WHAT THE TASK REQUIRES:
All of the data below is to be copied again without changes.

EXERCISE MATERIAL:
================================

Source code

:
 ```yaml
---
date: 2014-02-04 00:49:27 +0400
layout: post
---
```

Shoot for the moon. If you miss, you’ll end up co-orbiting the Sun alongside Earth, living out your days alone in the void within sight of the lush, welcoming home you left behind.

================================

RESPONSE FOR THIS EXERCISE:
Source code

:
 ```yaml
---
date: 2014-02-04 00:49:27 +0400
layout: post
---
```

Shoot for the moon. If you miss, you’ll end up co-orbiting the Sun alongside Earth, living out your days alone in the void within sight of the lush, welcoming home you left behind.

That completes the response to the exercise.